Exercise:
Your answer must be the lines from the first record through the line that contains "How fast a user", copied exactly and without any pictures.

Input material:
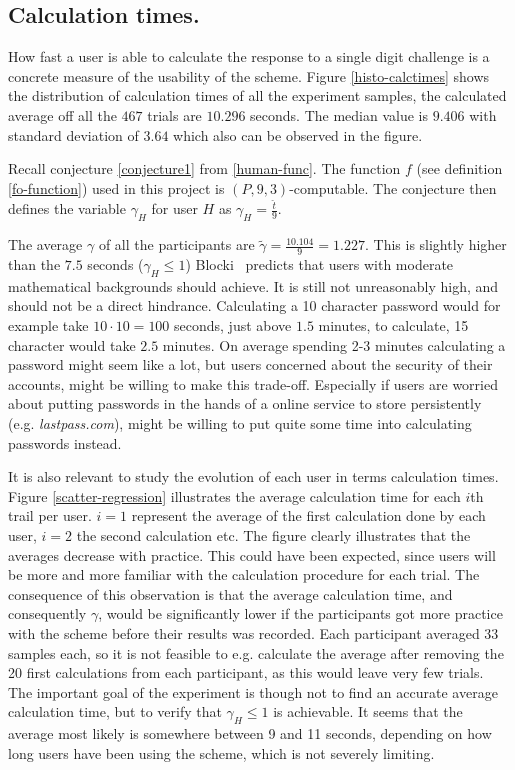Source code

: \subsection{Calculation times.}
How fast a user is able to calculate the response to a single digit challenge is a concrete measure of the usability of the scheme. Figure \ref{histo-calctimes} shows the distribution of calculation times of all the experiment samples, the calculated average off all the $467$ trials are $10.296$ seconds. The median value is $9.406$ with standard deviation of $3.64$ which also can be observed in the figure. 
\par Recall conjecture \ref{conjecture1} from \autoref{human-func}. The function $f$ (see definition \ref{fo-function}) used in this project is $(P,9,3)$-computable. The conjecture then defines the variable $\gamma_H$ for user $H$ as {\Large $\gamma_H = \frac{\hat t}{9}$}. 
\par The average $\gamma$ of all the participants are $\tilde \gamma = \frac{10.104}{9} = 1.227$. This is slightly higher than the $7.5$ seconds ($\gamma_H \le 1 $) Blocki~\cite{hcp-blocki} predicts that users with moderate mathematical backgrounds should achieve. It is still not unreasonably high, and should not be a direct hindrance. Calculating a 10 character password would for example take $10 \cdot 10 = 100$ seconds, just above $1.5$ minutes, to calculate, 15 character would take $2.5$ minutes. On average spending 2-3 minutes calculating a password might seem like a lot, but users concerned about the security of their accounts, might be willing to make this trade-off. Especially if users are worried about putting passwords in the hands of a online service to store persistently (e.g. \emph{lastpass.com}), might be willing to put quite some time into calculating passwords instead.
\par It is also relevant to study the evolution of each user in terms calculation times. Figure \ref{scatter-regression} illustrates the average calculation time for each $i$th trail per user. $i=1$ represent the average of the first calculation done by each user, $i=2$ the second calculation etc. The figure clearly illustrates that the averages decrease with practice. This could have been expected, since users will be more and more familiar with the calculation procedure for each trial. The consequence of this observation is that the average calculation time, and consequently $\gamma$, would be significantly lower if the participants got more practice with the scheme before their results was recorded. Each participant averaged $33$ samples each, so it is not feasible to e.g. calculate the average after removing the 20 first calculations from each participant, as this would leave very few trials. The important goal of the experiment is though not to find an accurate average calculation time, but to verify that $\gamma_H \le 1$ is achievable. It seems that the average most likely is somewhere between 9 and 11 seconds, depending on how long users have been using the scheme, which is not severely limiting.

Solution to the problem:
Source code

: \subsection{Calculation times.}
How fast a user is able to calculate the response to a single digit challenge is a concrete measure of the usability of the scheme. Figure \ref{histo-calctimes} shows the distribution of calculation times of all the experiment samples, the calculated average off all the $467$ trials are $10.296$ seconds. The median value is $9.406$ with standard deviation of $3.64$ which also can be observed in the figure. 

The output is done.